In its August 11, 2004 response to the plaintiffs’ amended fee statement, Island Homes points to offers of judgment, one dated November 7, 2001, on behalf of Island Homes Construction Co., Inc., and a second dated January 27, 2003, on behalf of Joe Felix. Rule 68 of the FSM Rules of Civil Procedure provides that if a defendant makes an offer of judgment, and the judgment ultimately obtained is not more favorable than the offer, then the offeree must pay the costs accrued after the offer.
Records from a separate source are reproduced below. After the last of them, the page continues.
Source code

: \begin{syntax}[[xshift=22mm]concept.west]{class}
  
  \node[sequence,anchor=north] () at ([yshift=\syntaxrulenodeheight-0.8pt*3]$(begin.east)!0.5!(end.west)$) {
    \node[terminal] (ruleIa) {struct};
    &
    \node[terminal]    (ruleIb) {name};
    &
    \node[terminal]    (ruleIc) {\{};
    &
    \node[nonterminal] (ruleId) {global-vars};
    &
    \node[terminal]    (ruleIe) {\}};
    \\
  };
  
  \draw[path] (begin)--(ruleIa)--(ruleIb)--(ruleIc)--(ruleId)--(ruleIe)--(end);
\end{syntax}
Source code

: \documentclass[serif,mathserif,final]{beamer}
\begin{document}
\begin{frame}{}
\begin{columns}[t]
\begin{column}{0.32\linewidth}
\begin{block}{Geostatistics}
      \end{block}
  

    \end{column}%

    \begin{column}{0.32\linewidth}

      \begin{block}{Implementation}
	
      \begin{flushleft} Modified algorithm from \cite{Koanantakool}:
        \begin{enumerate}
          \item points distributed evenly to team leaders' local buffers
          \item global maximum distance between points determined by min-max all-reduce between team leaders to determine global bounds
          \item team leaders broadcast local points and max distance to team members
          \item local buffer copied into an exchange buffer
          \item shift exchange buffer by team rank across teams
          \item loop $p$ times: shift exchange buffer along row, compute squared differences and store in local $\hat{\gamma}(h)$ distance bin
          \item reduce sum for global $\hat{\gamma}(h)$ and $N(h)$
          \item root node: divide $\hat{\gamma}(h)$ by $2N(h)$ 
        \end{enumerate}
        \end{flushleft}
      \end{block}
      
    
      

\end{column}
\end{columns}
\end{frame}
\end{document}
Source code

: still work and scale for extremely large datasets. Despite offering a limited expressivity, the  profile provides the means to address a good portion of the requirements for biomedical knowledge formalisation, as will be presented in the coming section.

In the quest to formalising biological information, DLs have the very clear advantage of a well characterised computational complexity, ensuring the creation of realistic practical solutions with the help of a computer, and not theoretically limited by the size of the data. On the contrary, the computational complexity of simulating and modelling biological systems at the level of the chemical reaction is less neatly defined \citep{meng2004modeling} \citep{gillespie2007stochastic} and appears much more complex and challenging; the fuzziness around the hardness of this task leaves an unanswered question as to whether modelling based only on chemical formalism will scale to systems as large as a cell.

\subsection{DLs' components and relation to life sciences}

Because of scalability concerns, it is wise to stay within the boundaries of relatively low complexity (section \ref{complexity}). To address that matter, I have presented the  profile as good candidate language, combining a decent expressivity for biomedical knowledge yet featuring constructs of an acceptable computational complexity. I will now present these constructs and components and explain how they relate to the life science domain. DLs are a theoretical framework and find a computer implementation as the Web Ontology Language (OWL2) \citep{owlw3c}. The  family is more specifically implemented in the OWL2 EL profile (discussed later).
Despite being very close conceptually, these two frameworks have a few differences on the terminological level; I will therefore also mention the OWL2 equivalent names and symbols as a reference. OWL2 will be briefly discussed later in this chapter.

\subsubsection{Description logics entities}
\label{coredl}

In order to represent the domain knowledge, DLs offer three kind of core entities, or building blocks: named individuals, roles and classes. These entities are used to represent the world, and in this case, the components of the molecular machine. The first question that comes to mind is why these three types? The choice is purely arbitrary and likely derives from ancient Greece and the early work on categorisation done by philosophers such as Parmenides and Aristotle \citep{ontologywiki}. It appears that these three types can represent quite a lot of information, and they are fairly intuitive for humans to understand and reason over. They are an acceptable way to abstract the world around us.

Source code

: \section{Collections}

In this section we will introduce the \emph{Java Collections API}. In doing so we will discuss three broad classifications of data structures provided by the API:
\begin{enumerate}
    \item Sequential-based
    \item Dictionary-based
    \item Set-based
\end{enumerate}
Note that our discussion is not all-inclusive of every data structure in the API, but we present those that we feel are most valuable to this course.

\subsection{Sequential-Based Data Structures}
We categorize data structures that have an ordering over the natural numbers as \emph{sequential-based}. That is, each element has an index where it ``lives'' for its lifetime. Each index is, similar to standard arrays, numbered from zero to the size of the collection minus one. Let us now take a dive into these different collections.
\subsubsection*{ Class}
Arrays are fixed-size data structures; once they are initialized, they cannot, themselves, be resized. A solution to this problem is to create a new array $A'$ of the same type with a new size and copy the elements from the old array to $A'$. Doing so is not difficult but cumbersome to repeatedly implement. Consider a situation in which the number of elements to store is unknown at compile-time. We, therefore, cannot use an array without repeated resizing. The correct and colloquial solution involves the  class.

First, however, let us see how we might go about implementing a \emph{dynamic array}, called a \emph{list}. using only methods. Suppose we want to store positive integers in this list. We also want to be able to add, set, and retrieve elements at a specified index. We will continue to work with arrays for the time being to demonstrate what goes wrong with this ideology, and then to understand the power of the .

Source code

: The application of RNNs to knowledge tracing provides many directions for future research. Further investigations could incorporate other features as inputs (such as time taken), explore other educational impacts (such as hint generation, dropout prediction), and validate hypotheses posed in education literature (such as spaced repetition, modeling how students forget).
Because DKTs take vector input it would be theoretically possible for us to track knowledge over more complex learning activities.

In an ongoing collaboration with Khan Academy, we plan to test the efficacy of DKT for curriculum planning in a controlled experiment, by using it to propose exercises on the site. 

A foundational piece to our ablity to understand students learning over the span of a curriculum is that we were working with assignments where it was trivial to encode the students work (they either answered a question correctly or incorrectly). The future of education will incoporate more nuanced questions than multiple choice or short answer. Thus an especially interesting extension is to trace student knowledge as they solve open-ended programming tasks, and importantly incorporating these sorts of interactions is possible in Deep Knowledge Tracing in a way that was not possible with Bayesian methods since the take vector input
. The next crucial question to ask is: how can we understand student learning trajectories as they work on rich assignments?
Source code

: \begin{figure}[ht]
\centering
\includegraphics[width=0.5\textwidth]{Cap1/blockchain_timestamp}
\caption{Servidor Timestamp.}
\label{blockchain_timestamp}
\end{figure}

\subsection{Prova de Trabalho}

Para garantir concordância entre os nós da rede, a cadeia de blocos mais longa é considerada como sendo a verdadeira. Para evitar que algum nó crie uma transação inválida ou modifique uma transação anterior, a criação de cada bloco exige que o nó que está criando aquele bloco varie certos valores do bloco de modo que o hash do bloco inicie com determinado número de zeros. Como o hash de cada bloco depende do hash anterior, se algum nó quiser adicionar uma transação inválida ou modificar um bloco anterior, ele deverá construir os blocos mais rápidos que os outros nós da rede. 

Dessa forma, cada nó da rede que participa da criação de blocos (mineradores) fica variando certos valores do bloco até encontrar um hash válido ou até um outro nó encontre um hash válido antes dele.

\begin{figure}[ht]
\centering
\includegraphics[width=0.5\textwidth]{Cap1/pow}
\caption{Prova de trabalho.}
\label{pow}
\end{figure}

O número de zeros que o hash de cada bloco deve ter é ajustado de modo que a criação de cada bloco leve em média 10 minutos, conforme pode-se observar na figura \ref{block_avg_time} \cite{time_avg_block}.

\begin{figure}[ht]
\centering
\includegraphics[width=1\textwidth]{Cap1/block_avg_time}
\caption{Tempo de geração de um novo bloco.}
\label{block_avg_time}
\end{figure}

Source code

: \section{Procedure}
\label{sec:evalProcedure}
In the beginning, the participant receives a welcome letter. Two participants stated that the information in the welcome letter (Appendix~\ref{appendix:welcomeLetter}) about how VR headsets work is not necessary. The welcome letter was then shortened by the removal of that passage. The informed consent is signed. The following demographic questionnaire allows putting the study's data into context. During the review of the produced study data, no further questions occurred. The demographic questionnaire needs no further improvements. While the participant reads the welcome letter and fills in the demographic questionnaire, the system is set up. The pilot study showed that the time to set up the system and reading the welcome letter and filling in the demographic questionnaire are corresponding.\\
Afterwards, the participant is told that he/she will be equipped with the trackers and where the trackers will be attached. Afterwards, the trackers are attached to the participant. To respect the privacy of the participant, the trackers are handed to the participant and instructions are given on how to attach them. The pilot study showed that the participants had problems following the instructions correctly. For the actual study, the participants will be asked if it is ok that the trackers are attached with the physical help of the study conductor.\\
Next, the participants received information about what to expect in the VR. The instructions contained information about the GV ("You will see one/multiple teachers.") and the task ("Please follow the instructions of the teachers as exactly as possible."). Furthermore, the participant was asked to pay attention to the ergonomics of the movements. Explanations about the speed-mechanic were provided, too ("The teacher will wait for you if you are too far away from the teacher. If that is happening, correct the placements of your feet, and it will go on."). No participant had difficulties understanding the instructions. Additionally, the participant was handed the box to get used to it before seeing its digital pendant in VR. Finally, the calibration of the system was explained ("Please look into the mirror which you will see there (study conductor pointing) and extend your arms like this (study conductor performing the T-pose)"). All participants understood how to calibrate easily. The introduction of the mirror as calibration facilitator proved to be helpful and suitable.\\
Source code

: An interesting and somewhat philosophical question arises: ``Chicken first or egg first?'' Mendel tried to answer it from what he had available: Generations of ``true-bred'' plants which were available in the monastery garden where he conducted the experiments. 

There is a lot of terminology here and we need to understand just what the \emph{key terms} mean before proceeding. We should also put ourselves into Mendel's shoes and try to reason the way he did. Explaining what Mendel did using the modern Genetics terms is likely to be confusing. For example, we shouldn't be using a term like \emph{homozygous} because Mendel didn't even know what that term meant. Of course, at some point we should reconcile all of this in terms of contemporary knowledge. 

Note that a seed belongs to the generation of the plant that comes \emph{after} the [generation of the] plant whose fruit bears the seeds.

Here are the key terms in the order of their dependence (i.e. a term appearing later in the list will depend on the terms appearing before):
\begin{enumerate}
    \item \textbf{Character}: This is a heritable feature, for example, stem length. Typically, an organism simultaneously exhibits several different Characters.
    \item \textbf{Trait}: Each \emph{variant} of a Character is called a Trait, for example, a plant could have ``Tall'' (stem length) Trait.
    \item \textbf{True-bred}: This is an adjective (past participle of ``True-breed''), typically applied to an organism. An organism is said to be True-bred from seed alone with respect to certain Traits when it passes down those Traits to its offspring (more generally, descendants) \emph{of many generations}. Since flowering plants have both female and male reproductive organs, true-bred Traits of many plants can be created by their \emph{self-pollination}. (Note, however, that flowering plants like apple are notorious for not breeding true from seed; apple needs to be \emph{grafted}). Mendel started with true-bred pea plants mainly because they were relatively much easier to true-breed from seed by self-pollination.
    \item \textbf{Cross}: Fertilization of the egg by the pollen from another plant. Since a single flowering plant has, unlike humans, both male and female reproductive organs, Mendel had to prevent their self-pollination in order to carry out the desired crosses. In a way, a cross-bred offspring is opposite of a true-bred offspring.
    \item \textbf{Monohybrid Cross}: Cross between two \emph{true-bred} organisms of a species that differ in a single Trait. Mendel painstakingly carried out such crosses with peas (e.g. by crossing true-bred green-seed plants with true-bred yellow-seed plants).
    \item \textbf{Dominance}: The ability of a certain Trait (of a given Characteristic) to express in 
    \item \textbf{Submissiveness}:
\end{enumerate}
The first offer of judgment is for $89,465.00, which is the amount claimed in the original complaint, while the second offer is "for the principal amount stated in the complaint." However, as previously noted, judgment in this case was rendered on the amended complaint, and plaintiffs obtained judgment jointly and severally against Joe Felix individually and Island Homes Construction, Inc., in the amount $131,995.78, which is substantially more than that claimed in the original complaint. Thus, the offers of judgment do not bear on the question of costs.
A separate award of attorney’s fees and costs issues herewith. The award is made jointly and severally against Island Homes and the Bank.
The plaintiffs’ August 19, 2004 motion for an enlargement of time to file a reply to Island Homes’ response to the amended fee statement is denied.